• What you will do
The string "functionality" may appear on lines of the entries below; report how many such lines there are, and only that.

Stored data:
==*==
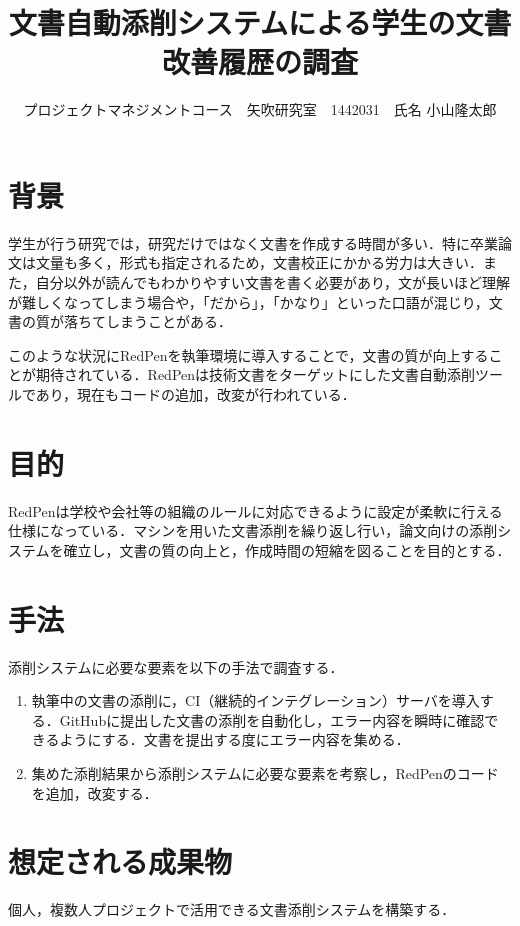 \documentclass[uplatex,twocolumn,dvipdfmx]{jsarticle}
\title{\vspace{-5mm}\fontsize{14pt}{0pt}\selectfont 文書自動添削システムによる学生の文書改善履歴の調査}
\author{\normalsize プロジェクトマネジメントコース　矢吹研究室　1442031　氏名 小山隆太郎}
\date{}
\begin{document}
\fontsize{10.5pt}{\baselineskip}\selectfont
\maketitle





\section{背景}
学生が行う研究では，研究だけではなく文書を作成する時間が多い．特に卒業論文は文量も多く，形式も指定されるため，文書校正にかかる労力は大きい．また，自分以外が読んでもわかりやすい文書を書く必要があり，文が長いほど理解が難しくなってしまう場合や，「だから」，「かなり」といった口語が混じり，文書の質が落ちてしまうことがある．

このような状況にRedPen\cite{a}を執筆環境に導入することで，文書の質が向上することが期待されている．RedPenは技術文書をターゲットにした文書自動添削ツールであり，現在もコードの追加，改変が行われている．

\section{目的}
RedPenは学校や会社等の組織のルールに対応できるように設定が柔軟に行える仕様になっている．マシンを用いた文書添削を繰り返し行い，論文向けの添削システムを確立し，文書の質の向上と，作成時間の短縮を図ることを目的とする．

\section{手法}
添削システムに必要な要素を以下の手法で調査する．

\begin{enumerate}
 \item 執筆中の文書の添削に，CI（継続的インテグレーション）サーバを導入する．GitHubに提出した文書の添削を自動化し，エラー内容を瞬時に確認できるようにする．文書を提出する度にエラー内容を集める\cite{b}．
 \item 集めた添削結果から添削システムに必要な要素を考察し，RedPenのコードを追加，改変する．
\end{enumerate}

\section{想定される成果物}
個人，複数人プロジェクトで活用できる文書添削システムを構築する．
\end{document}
==*==
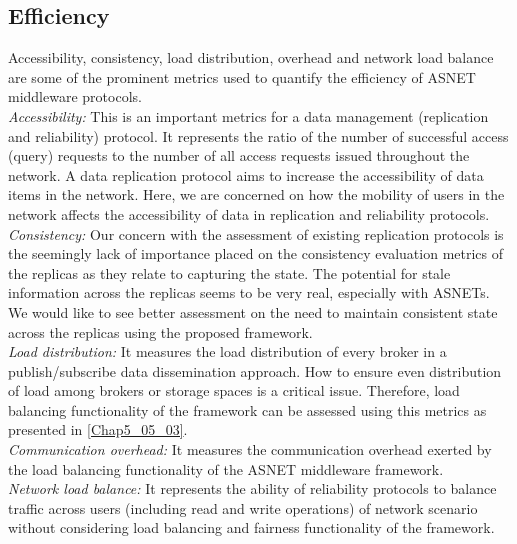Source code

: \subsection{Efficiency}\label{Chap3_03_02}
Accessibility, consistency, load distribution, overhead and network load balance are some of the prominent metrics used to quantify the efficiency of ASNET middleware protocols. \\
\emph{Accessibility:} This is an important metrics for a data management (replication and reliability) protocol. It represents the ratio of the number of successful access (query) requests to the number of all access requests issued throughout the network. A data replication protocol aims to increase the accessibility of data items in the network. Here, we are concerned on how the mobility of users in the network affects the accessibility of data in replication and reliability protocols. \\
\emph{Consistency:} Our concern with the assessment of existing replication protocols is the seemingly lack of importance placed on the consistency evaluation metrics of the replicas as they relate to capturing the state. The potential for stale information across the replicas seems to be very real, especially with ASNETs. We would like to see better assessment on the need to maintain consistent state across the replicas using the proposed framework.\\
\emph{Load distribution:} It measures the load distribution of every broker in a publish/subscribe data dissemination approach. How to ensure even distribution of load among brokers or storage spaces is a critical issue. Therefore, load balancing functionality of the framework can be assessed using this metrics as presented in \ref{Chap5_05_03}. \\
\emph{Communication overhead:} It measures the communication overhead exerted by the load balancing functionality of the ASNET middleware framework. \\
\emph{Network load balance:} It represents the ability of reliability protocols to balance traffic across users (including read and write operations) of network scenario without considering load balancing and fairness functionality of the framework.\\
==*==
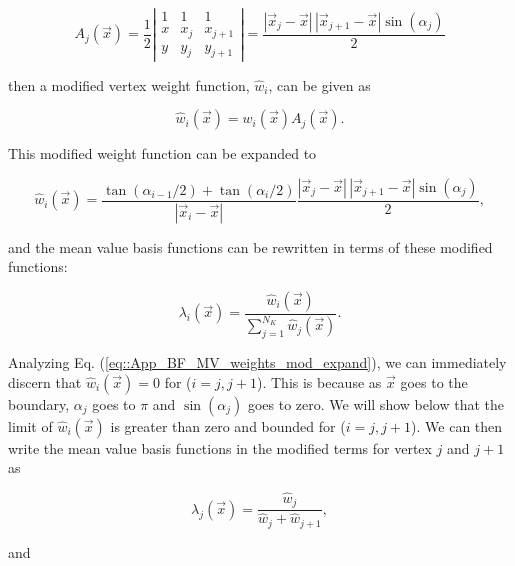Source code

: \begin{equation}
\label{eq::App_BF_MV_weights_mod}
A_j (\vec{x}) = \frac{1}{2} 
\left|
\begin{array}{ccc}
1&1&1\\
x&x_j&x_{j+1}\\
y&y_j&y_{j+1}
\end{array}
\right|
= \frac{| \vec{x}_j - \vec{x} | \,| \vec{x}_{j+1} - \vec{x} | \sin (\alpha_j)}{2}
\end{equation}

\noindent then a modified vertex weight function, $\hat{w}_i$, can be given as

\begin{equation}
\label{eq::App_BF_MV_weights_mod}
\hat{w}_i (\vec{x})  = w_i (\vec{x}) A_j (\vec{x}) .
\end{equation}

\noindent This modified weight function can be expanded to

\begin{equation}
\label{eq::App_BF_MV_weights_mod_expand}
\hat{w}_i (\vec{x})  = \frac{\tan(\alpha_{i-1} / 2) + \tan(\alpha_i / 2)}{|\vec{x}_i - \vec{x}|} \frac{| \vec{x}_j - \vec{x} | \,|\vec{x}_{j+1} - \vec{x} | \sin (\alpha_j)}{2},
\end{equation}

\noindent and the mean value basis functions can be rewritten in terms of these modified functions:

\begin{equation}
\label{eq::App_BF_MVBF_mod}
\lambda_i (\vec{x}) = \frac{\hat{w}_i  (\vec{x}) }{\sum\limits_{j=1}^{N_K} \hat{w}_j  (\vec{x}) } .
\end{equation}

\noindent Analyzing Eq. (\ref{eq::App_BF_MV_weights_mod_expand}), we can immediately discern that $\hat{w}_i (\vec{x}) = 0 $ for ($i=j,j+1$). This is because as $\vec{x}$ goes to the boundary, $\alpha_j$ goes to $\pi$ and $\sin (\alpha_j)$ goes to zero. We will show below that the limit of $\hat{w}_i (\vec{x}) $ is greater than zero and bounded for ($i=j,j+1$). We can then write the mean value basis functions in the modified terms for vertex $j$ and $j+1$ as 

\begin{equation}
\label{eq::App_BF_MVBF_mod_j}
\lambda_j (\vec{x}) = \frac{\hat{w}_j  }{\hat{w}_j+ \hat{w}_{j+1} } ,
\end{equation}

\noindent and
==*==
• Result of this exercise
3